[LISTED RECORDS]
-*-

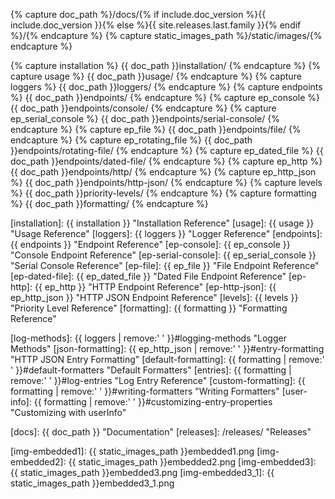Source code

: {% capture doc_path %}/docs/{% if include.doc_version %}{{ include.doc_version }}{% else %}{{ site.releases.last.family }}{% endif %}/{% endcapture %}
{% capture static_images_path %}/static/images/{% endcapture %}

{% capture installation %}          {{ doc_path }}installation/                                     {% endcapture %}
{% capture usage %}                 {{ doc_path }}usage/                                            {% endcapture %}
{% capture loggers %}               {{ doc_path }}loggers/                                          {% endcapture %}
{% capture endpoints %}             {{ doc_path }}endpoints/                                        {% endcapture %}
{% capture ep_console %}            {{ doc_path }}endpoints/console/                                {% endcapture %}
{% capture ep_serial_console %}     {{ doc_path }}endpoints/serial-console/                         {% endcapture %}
{% capture ep_file %}               {{ doc_path }}endpoints/file/                                   {% endcapture %}
{% capture ep_rotating_file %}      {{ doc_path }}endpoints/rotating-file/                          {% endcapture %}
{% capture ep_dated_file %}         {{ doc_path }}endpoints/dated-file/                             {% endcapture %}
{% capture ep_http %}               {{ doc_path }}endpoints/http/                                   {% endcapture %}
{% capture ep_http_json %}          {{ doc_path }}endpoints/http-json/                              {% endcapture %}
{% capture levels %}                {{ doc_path }}priority-levels/                                  {% endcapture %}
{% capture formatting %}            {{ doc_path }}formatting/                                       {% endcapture %}

[installation]:             {{ installation }}                              "Installation Reference"
[usage]:                    {{ usage }}                                     "Usage Reference"
[loggers]:                  {{ loggers }}                                   "Logger Reference"
[endpoints]:                {{ endpoints }}                                 "Endpoint Reference"
[ep-console]:               {{ ep_console }}                                "Console Endpoint Reference"
[ep-serial-console]:        {{ ep_serial_console }}                         "Serial Console Reference"
[ep-file]:                  {{ ep_file }}                                   "File Endpoint Reference"
[ep-dated-file]:            {{ ep_dated_file }}                             "Dated File Endpoint Reference"
[ep-http]:                  {{ ep_http }}                                   "HTTP Endpoint Reference"
[ep-http-json]:             {{ ep_http_json }}                              "HTTP JSON Endpoint Reference"
[levels]:                   {{ levels }}                                    "Priority Level Reference"
[formatting]:               {{ formatting }}                                "Formatting Reference"

[log-methods]:              {{ loggers | remove:' ' }}#logging-methods                   "Logger Methods"
[json-formatting]:          {{ ep_http_json | remove:' ' }}#entry-formatting             "HTTP JSON Entry Formatting"
[default-formatting]:       {{ formatting | remove:' ' }}#default-formatters             "Default Formatters"
[entries]:                  {{ formatting | remove:' ' }}#log-entries                    "Log Entry Reference"
[custom-formatting]:        {{ formatting | remove:' ' }}#writing-formatters             "Writing Formatters"
[user-info]:                {{ formatting | remove:' ' }}#customizing-entry-properties   "Customizing with userInfo"

[about]:                    /about/                                         "About LogKit"
[docs]:                     {{ doc_path }}                                  "Documentation"
[releases]:                 /releases/                                      "Releases"

[img-embedded1]:            {{ static_images_path }}embedded1.png
[img-embedded2]:            {{ static_images_path }}embedded2.png
[img-embedded3]:            {{ static_images_path }}embedded3.png
[img-embedded3_1]:          {{ static_images_path }}embedded3_1.png


[install-cocoapods]: https://guides.cocoapods.org/using/getting-started.html "Getting Started with CocoaPods"
[cocoapods]: https://guides.cocoapods.org/using/using-cocoapods.html "Using CocoaPods"
[carthage]: https://github.com/Carthage/Carthage "Carthage Project"
[utc]: https://en.wikipedia.org/wiki/Coordinated_Universal_Time "Coordinated Universal Time"
[epoch]: https://en.wikipedia.org/wiki/Unix_time "Unix Time"
[statusCodes]: https://en.wikipedia.org/wiki/List_of_HTTP_status_codes "HTTP Status Codes"
[nsDateFormatter]: https://developer.apple.com/library/ios/documentation/Cocoa/Reference/Foundation/Classes/NSDateFormatter_Class/index.html "NSDateFormatter Reference"
[nsURLSessionConfig]: https://developer.apple.com/library/ios/documentation/Foundation/Reference/NSURLSessionConfiguration_class/index.html#//apple_ref/occ/cl/NSURLSessionConfiguration "NSURLSessionConfiguration Reference"
[autoclosures]: https://developer.apple.com/swift/blog/?id=4 "Swift Autoclosures"
[swift-specials]: https://developer.apple.com/swift/blog/?id=15 "Swift Special Keywords"
[json]: https://en.wikipedia.org/wiki/JSON "JSON"
[cocoadocs_1_0]: http://cocoadocs.org/docsets/LogKit/1.0.4/ "LogKit Reference"
[cocoadocs_1_1]: http://cocoadocs.org/docsets/LogKit/1.1.0/ "LogKit Reference"
[cocoadocs_2_0]: http://cocoadocs.org/docsets/LogKit/2.0.0/ "LogKit Reference"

-*-

[REQUIRED WORK] Output every record verbatim, skipping images.

[ANSWER FOR THE TASK]
Source code

: {% capture doc_path %}/docs/{% if include.doc_version %}{{ include.doc_version }}{% else %}{{ site.releases.last.family }}{% endif %}/{% endcapture %}
{% capture static_images_path %}/static/images/{% endcapture %}

{% capture installation %}          {{ doc_path }}installation/                                     {% endcapture %}
{% capture usage %}                 {{ doc_path }}usage/                                            {% endcapture %}
{% capture loggers %}               {{ doc_path }}loggers/                                          {% endcapture %}
{% capture endpoints %}             {{ doc_path }}endpoints/                                        {% endcapture %}
{% capture ep_console %}            {{ doc_path }}endpoints/console/                                {% endcapture %}
{% capture ep_serial_console %}     {{ doc_path }}endpoints/serial-console/                         {% endcapture %}
{% capture ep_file %}               {{ doc_path }}endpoints/file/                                   {% endcapture %}
{% capture ep_rotating_file %}      {{ doc_path }}endpoints/rotating-file/                          {% endcapture %}
{% capture ep_dated_file %}         {{ doc_path }}endpoints/dated-file/                             {% endcapture %}
{% capture ep_http %}               {{ doc_path }}endpoints/http/                                   {% endcapture %}
{% capture ep_http_json %}          {{ doc_path }}endpoints/http-json/                              {% endcapture %}
{% capture levels %}                {{ doc_path }}priority-levels/                                  {% endcapture %}
{% capture formatting %}            {{ doc_path }}formatting/                                       {% endcapture %}

[installation]:             {{ installation }}                              "Installation Reference"
[usage]:                    {{ usage }}                                     "Usage Reference"
[loggers]:                  {{ loggers }}                                   "Logger Reference"
[endpoints]:                {{ endpoints }}                                 "Endpoint Reference"
[ep-console]:               {{ ep_console }}                                "Console Endpoint Reference"
[ep-serial-console]:        {{ ep_serial_console }}                         "Serial Console Reference"
[ep-file]:                  {{ ep_file }}                                   "File Endpoint Reference"
[ep-dated-file]:            {{ ep_dated_file }}                             "Dated File Endpoint Reference"
[ep-http]:                  {{ ep_http }}                                   "HTTP Endpoint Reference"
[ep-http-json]:             {{ ep_http_json }}                              "HTTP JSON Endpoint Reference"
[levels]:                   {{ levels }}                                    "Priority Level Reference"
[formatting]:               {{ formatting }}                                "Formatting Reference"

[log-methods]:              {{ loggers | remove:' ' }}#logging-methods                   "Logger Methods"
[json-formatting]:          {{ ep_http_json | remove:' ' }}#entry-formatting             "HTTP JSON Entry Formatting"
[default-formatting]:       {{ formatting | remove:' ' }}#default-formatters             "Default Formatters"
[entries]:                  {{ formatting | remove:' ' }}#log-entries                    "Log Entry Reference"
[custom-formatting]:        {{ formatting | remove:' ' }}#writing-formatters             "Writing Formatters"
[user-info]:                {{ formatting | remove:' ' }}#customizing-entry-properties   "Customizing with userInfo"

[about]:                    /about/                                         "About LogKit"
[docs]:                     {{ doc_path }}                                  "Documentation"
[releases]:                 /releases/                                      "Releases"

[img-embedded1]:            {{ static_images_path }}embedded1.png
[img-embedded2]:            {{ static_images_path }}embedded2.png
[img-embedded3]:            {{ static_images_path }}embedded3.png
[img-embedded3_1]:          {{ static_images_path }}embedded3_1.png


[install-cocoapods]: https://guides.cocoapods.org/using/getting-started.html "Getting Started with CocoaPods"
[cocoapods]: https://guides.cocoapods.org/using/using-cocoapods.html "Using CocoaPods"
[carthage]: https://github.com/Carthage/Carthage "Carthage Project"
[utc]: https://en.wikipedia.org/wiki/Coordinated_Universal_Time "Coordinated Universal Time"
[epoch]: https://en.wikipedia.org/wiki/Unix_time "Unix Time"
[statusCodes]: https://en.wikipedia.org/wiki/List_of_HTTP_status_codes "HTTP Status Codes"
[nsDateFormatter]: https://developer.apple.com/library/ios/documentation/Cocoa/Reference/Foundation/Classes/NSDateFormatter_Class/index.html "NSDateFormatter Reference"
[nsURLSessionConfig]: https://developer.apple.com/library/ios/documentation/Foundation/Reference/NSURLSessionConfiguration_class/index.html#//apple_ref/occ/cl/NSURLSessionConfiguration "NSURLSessionConfiguration Reference"
[autoclosures]: https://developer.apple.com/swift/blog/?id=4 "Swift Autoclosures"
[swift-specials]: https://developer.apple.com/swift/blog/?id=15 "Swift Special Keywords"
[json]: https://en.wikipedia.org/wiki/JSON "JSON"
[cocoadocs_1_0]: http://cocoadocs.org/docsets/LogKit/1.0.4/ "LogKit Reference"
[cocoadocs_1_1]: http://cocoadocs.org/docsets/LogKit/1.1.0/ "LogKit Reference"
[cocoadocs_2_0]: http://cocoadocs.org/docsets/LogKit/2.0.0/ "LogKit Reference"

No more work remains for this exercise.